22 DECEMBER 1989
FRIDAY
THIRTEEN

Gavra was at the phone before I could get to my feet. “Hello?” he said hopefully, then dropped an octave. “Oh, yes. Moment.” He leaned out of the kitchen and said, “It’s for you, Emil.”

Ferenc greeted me with “Was that Gavra Noukas?”

“Yes.”

“Jesus, Emil. All this going on and you’ve got a Ministry agent in your house?”

Up to that point I hadn’t considered how it looked having Gavra around, or whether or not he was a risk. Ferenc had never met Gavra, but over the years, the young Ministry man had become just one more associate I trusted to assist me in my work-the only caveat was that I knew to hide things from him that his job might compel him to report. I treated Bernard the same way. “Don’t worry about him,” I said. “Did you hear about Lena?”

“What about Lena?”

So I told him. I spoke with the same distant, unsettling calm he had first used to tell me about the shootings in Sarospatak. When I finished, he was silent a moment. “I don’t know what to say,” he managed. “I loved that woman.”

“Not just you.”

“Who the hell did it?”

“That’s what I’m trying to figure out. Did you find Tatiana Zoltenko?”

That seemed to confuse him. “Well… yes. I mean, we found her, but she’s dead.”

“What?”

“Doesn’t look suspicious, though,” said Ferenc. “She ordered her unit to fire on some demonstrators, and one of the soldiers turned around and shot her. A Ministry corporal. The guy’s a hero now.”

I almost collapsed.

I never did find out if the hero-soldier-who I later learned was a Ukrainian named Dubravko Ilinski-shot Colonel Tatiana Zoltenko out of moral conviction, or because he’d been paid to do it. Either way, the list of endangered senior citizens had shrunk to only three: myself, Brano Sev, and Jerzy Michalec. As of seven o’clock the previous evening, at least, Brano was still alive. Alive enough to call Gavra. I had no idea about Michalec.

To fill the awkward silence, Ferenc told me that Sarospatak was nearly theirs. The army in that region had not yet turned to their side, but it wasn’t confronting them either. The soldiers had retreated to their barracks on the northern side of town.
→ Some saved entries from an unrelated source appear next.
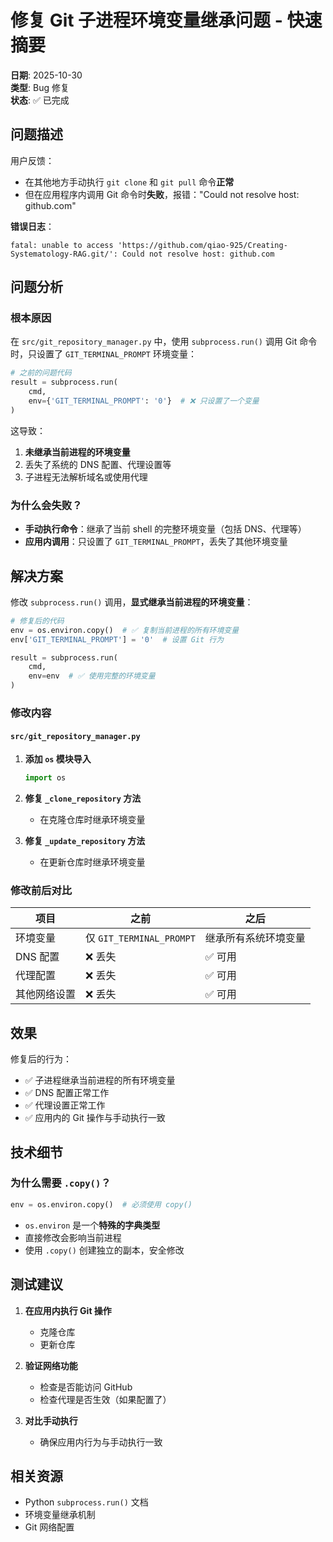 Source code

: # 修复 Git 子进程环境变量继承问题 - 快速摘要

**日期**: 2025-10-30  
**类型**: Bug 修复  
**状态**: ✅ 已完成

## 问题描述

用户反馈：
- 在其他地方手动执行 `git clone` 和 `git pull` 命令**正常**
- 但在应用程序内调用 Git 命令时**失败**，报错："Could not resolve host: github.com"

**错误日志**：
```
fatal: unable to access 'https://github.com/qiao-925/Creating-Systematology-RAG.git/': Could not resolve host: github.com
```

## 问题分析

### 根本原因

在 `src/git_repository_manager.py` 中，使用 `subprocess.run()` 调用 Git 命令时，只设置了 `GIT_TERMINAL_PROMPT` 环境变量：

```python
# 之前的问题代码
result = subprocess.run(
    cmd,
    env={'GIT_TERMINAL_PROMPT': '0'}  # ❌ 只设置了一个变量
)
```

这导致：
1. **未继承当前进程的环境变量**
2. 丢失了系统的 DNS 配置、代理设置等
3. 子进程无法解析域名或使用代理

### 为什么会失败？

- **手动执行命令**：继承了当前 shell 的完整环境变量（包括 DNS、代理等）
- **应用内调用**：只设置了 `GIT_TERMINAL_PROMPT`，丢失了其他环境变量

## 解决方案

修改 `subprocess.run()` 调用，**显式继承当前进程的环境变量**：

```python
# 修复后的代码
env = os.environ.copy()  # ✅ 复制当前进程的所有环境变量
env['GIT_TERMINAL_PROMPT'] = '0'  # 设置 Git 行为

result = subprocess.run(
    cmd,
    env=env  # ✅ 使用完整的环境变量
)
```

### 修改内容

#### `src/git_repository_manager.py`

1. **添加 `os` 模块导入**
   ```python
   import os
   ```

2. **修复 `_clone_repository` 方法**
   - 在克隆仓库时继承环境变量

3. **修复 `_update_repository` 方法**
   - 在更新仓库时继承环境变量

### 修改前后对比

| 项目 | 之前 | 之后 |
|------|------|------|
| 环境变量 | 仅 `GIT_TERMINAL_PROMPT` | 继承所有系统环境变量 |
| DNS 配置 | ❌ 丢失 | ✅ 可用 |
| 代理配置 | ❌ 丢失 | ✅ 可用 |
| 其他网络设置 | ❌ 丢失 | ✅ 可用 |

## 效果

修复后的行为：
- ✅ 子进程继承当前进程的所有环境变量
- ✅ DNS 配置正常工作
- ✅ 代理设置正常工作
- ✅ 应用内的 Git 操作与手动执行一致

## 技术细节

### 为什么需要 `.copy()`？

```python
env = os.environ.copy()  # 必须使用 copy()
```

- `os.environ` 是一个**特殊的字典类型**
- 直接修改会影响当前进程
- 使用 `.copy()` 创建独立的副本，安全修改

## 测试建议

1. **在应用内执行 Git 操作**
   - 克隆仓库
   - 更新仓库
   
2. **验证网络功能**
   - 检查是否能访问 GitHub
   - 检查代理是否生效（如果配置了）

3. **对比手动执行**
   - 确保应用内行为与手动执行一致

## 相关资源

- Python `subprocess.run()` 文档
- 环境变量继承机制
- Git 网络配置

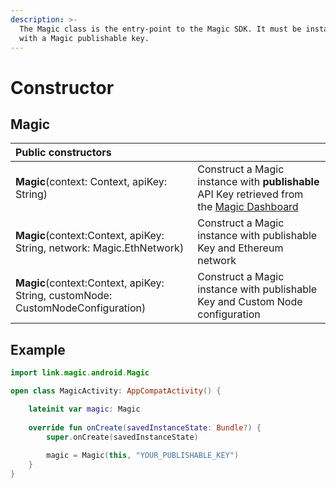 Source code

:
 ```yaml
---
description: >-
  The Magic class is the entry-point to the Magic SDK. It must be instantiated
  with a Magic publishable key.
---
```


# Constructor

## Magic

| Public constructors |  |
| :--- | :--- |
| **Magic**\(context: Context, apiKey: String\) | Construct a Magic instance with **publishable** API Key retrieved from the [Magic Dashboard](https://dashboard.magic.link) |
| **Magic**\(context:Context, apiKey: String, network: Magic.EthNetwork\) | Construct a Magic instance with publishable Key and Ethereum network  |
| **Magic**\(context:Context, apiKey: String, customNode: CustomNodeConfiguration\) | Construct a Magic instance with publishable Key and Custom Node configuration  |

## Example

```kotlin
import link.magic.android.Magic

open class MagicActivity: AppCompatActivity() {

    lateinit var magic: Magic
    
    override fun onCreate(savedInstanceState: Bundle?) {
        super.onCreate(savedInstanceState)
        
        magic = Magic(this, "YOUR_PUBLISHABLE_KEY")
    }
}
```

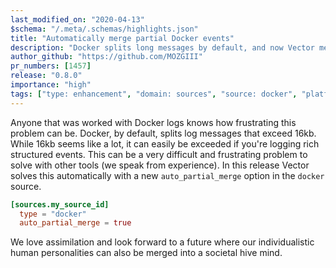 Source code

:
 ```yaml
---
last_modified_on: "2020-04-13"
$schema: "/.meta/.schemas/highlights.json"
title: "Automatically merge partial Docker events"
description: "Docker splits long messages by default, and now Vector merges them back for you"
author_github: "https://github.com/MOZGIII"
pr_numbers: [1457]
release: "0.8.0"
importance: "high"
tags: ["type: enhancement", "domain: sources", "source: docker", "platform: docker"]
---
```


Anyone that was worked with Docker logs knows how frustrating this problem
can be. Docker, by default, splits log messages that exceed 16kb. While 16kb
seems like a lot, it can easily be exceeded if you're logging rich structured
events. This can be a very difficult and frustrating problem to solve with
other tools (we speak from experience). In this release Vector solves this
automatically with a new `auto_partial_merge` option in the `docker` source.

```toml title="vector.toml"
[sources.my_source_id]
  type = "docker"
  auto_partial_merge = true
```

We love assimilation and look forward to a future where our individualistic
human personalities can also be merged into a societal hive mind.



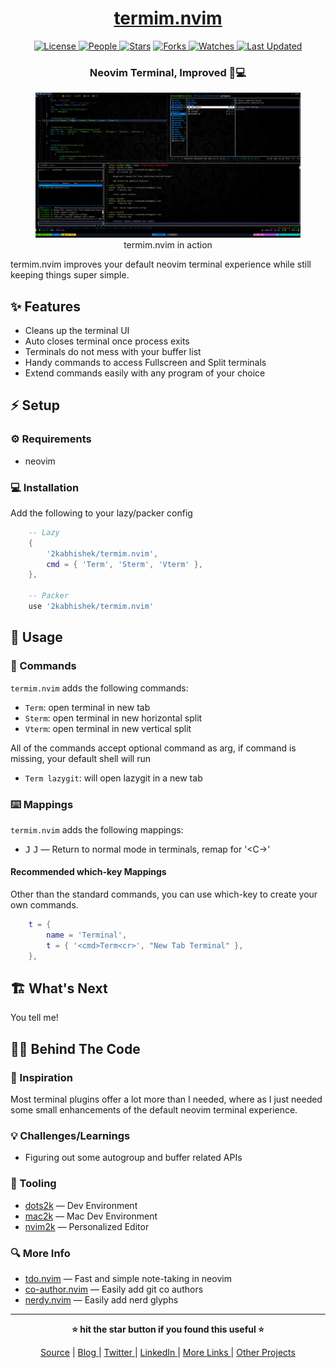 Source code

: <div align = "center">

<h1><a href="https://github.com/2kabhishek/termim.nvim">termim.nvim</a></h1>

<a href="https://github.com/2KAbhishek/termim.nvim/blob/main/LICENSE">
<img alt="License" src="https://img.shields.io/github/license/2kabhishek/termim.nvim?style=flat&color=eee&label="> </a>

<a href="https://github.com/2KAbhishek/termim.nvim/graphs/contributors">
<img alt="People" src="https://img.shields.io/github/contributors/2kabhishek/termim.nvim?style=flat&color=ffaaf2&label=People"> </a>

<a href="https://github.com/2KAbhishek/termim.nvim/stargazers">
<img alt="Stars" src="https://img.shields.io/github/stars/2kabhishek/termim.nvim?style=flat&color=98c379&label=Stars"></a>

<a href="https://github.com/2KAbhishek/termim.nvim/network/members">
<img alt="Forks" src="https://img.shields.io/github/forks/2kabhishek/termim.nvim?style=flat&color=66a8e0&label=Forks"> </a>

<a href="https://github.com/2KAbhishek/termim.nvim/watchers">
<img alt="Watches" src="https://img.shields.io/github/watchers/2kabhishek/termim.nvim?style=flat&color=f5d08b&label=Watches"> </a>

<a href="https://github.com/2KAbhishek/termim.nvim/pulse">
<img alt="Last Updated" src="https://img.shields.io/github/last-commit/2kabhishek/termim.nvim?style=flat&color=e06c75&label="> </a>

<h3>Neovim Terminal, Improved 🦾💻</h3>

<figure>
  <img src="images/screenshot.jpg" alt="termim.nvim in action">
  <br/>
  <figcaption>termim.nvim in action</figcaption>
</figure>

</div>

termim.nvim improves your default neovim terminal experience while still keeping things super simple.

## ✨ Features

- Cleans up the terminal UI
- Auto closes terminal once process exits
- Terminals do not mess with your buffer list
- Handy commands to access Fullscreen and Split terminals
- Extend commands easily with any program of your choice

## ⚡ Setup

### ⚙️ Requirements

- neovim

### 💻 Installation

Add the following to your lazy/packer config

```lua
    -- Lazy
    {
        '2kabhishek/termim.nvim',
        cmd = { 'Term', 'Sterm', 'Vterm' },
    },

    -- Packer
    use '2kabhishek/termim.nvim'
```

## 🚀 Usage

### 📡 Commands

`termim.nvim` adds the following commands:

- `Term`: open terminal in new tab
- `Sterm`: open terminal in new horizontal split
- `Vterm`: open terminal in new vertical split

All of the commands accept optional command as arg, if command is missing, your default shell will run

- `Term lazygit`: will open lazygit in a new tab

### ⌨️ Mappings

`termim.nvim` adds the following mappings:

- <kbd>J</kbd> <kbd>J</kbd> — Return to normal mode in terminals, remap for '<C-\><C-n>'

#### Recommended which-key Mappings

Other than the standard commands, you can use which-key to create your own commands.

```lua
    t = {
        name = 'Terminal',
        t = { '<cmd>Term<cr>', "New Tab Terminal" },
    },
```

## 🏗️ What's Next

You tell me!

## 🧑‍💻 Behind The Code

### 🌈 Inspiration

Most terminal plugins offer a lot more than I needed, where as I just needed some small enhancements of the default neovim terminal experience.

### 💡 Challenges/Learnings

- Figuring out some autogroup and buffer related APIs

### 🧰 Tooling

- [dots2k](https://github.com/2kabhishek/dots2k) — Dev Environment
- [mac2k](https://github.com/2kabhishek/mac2k) — Mac Dev Environment
- [nvim2k](https://github.com/2kabhishek/nvim2k) — Personalized Editor

### 🔍 More Info

- [tdo.nvim](https://github.com/2kabhishek/tdo.nvim) — Fast and simple note-taking in neovim
- [co-author.nvim](https://github.com/2kabhishek/co-author.nvim) — Easily add git co authors
- [nerdy.nvim](https://github.com/2kabhishek/nerdy.nvim) — Easily add nerd glyphs

<hr>

<div align="center">

<strong>⭐ hit the star button if you found this useful ⭐</strong><br>

<a href="https://github.com/2KAbhishek/termim.nvim">Source</a>
| <a href="https://2kabhishek.github.io/blog" target="_blank">Blog </a>
| <a href="https://twitter.com/2kabhishek" target="_blank">Twitter </a>
| <a href="https://linkedin.com/in/2kabhishek" target="_blank">LinkedIn </a>
| <a href="https://2kabhishek.github.io/links" target="_blank">More Links </a>
| <a href="https://2kabhishek.github.io/projects" target="_blank">Other Projects </a>

</div>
Twice, he used the phrase “the Soft Revolution,” and that marked my introduction to the term-but, like the mysterious quote on the memorial to Tisavar, I’d never figure out what it meant. “Fantastic,” I told him.

He could hear my lack of enthusiasm. “I don’t expect you to feel it now, Emil, but it really is.”

By the time I hung up, Ferenc had told me five times how sorry he was about Lena, but his pity left me cold. When I came out, Gavra was slipping into his coat, which I noticed was covered with dry red paint.

“He thinks he’s going to Yalta,” said Katja.

“No,” I said.

Gavra wasn’t waiting for my permission. He took his Makarov from his pocket and checked the cartridge. “It’s the only place I can get an international phone line.”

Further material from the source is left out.